[[ Records supplied, beginning ]]

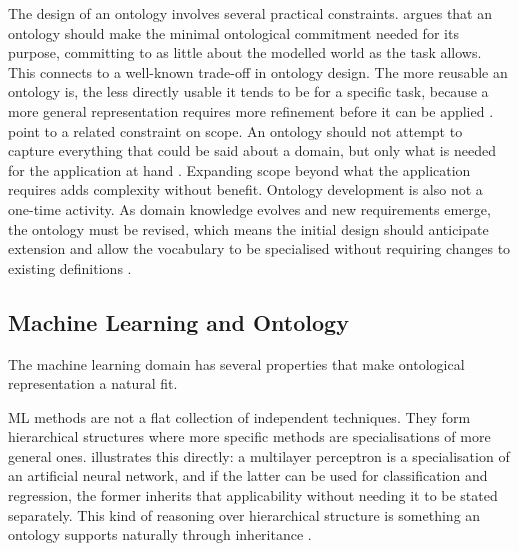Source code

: The design of an ontology involves several practical constraints.
\textcite{gruber1995toward_principles_design_ontologies_used_knowledge_sharing}
argues that an ontology should make the minimal ontological commitment
needed for its purpose, committing to as little
about the modelled world as the task allows. This connects to a
well-known trade-off in ontology design. The more reusable an
ontology is, the less directly usable it tends to be for a specific
task, because a more general representation requires more refinement
before it can be applied
\parencite{studer1998knowledge_engineering_principles_methods}.
\textcite{noy2001ontology_development_101_guide_creating_first_ontology}
point to a related constraint on scope. An ontology should not attempt
to capture everything that could be said about a domain, but only what
is needed for the application at hand
\parencite{noy2001ontology_development_101_guide_creating_first_ontology}.
Expanding scope beyond what the
application requires adds complexity without benefit.
Ontology development is also not a one-time activity. As domain
knowledge evolves and new requirements emerge, the ontology must be
revised, which means the initial design should anticipate extension
and allow the vocabulary to be specialised without requiring changes
to existing definitions
\parencite{gruber1995toward_principles_design_ontologies_used_knowledge_sharing,
noy2001ontology_development_101_guide_creating_first_ontology}.

\subsection{Machine Learning and Ontology}
\label{sec:ml-and-ontology}

The machine learning domain has several properties that make 
ontological representation a natural fit.

ML methods are not a flat collection of independent techniques.
They form hierarchical structures where more specific methods are 
specialisations of more general ones.
\textcite{humm2026industry_ready_machine_learning_ontology} 
illustrates this directly: a multilayer perceptron is a 
specialisation of an artificial neural network, and if the latter 
can be used for classification and regression, the former inherits 
that applicability without needing it to be stated separately.
This kind of reasoning over hierarchical structure is something an 
ontology supports naturally through inheritance 
\parencite{noy2001ontology_development_101_guide_creating_first_ontology}.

[[ Records supplied, end ]]

Work order
Through the line containing "needed for its" and no further, restate the data above word for word from its first line, leaving out pictures.

Problem solution
Source code

: The design of an ontology involves several practical constraints.
\textcite{gruber1995toward_principles_design_ontologies_used_knowledge_sharing}
argues that an ontology should make the minimal ontological commitment
needed for its purpose, committing to as little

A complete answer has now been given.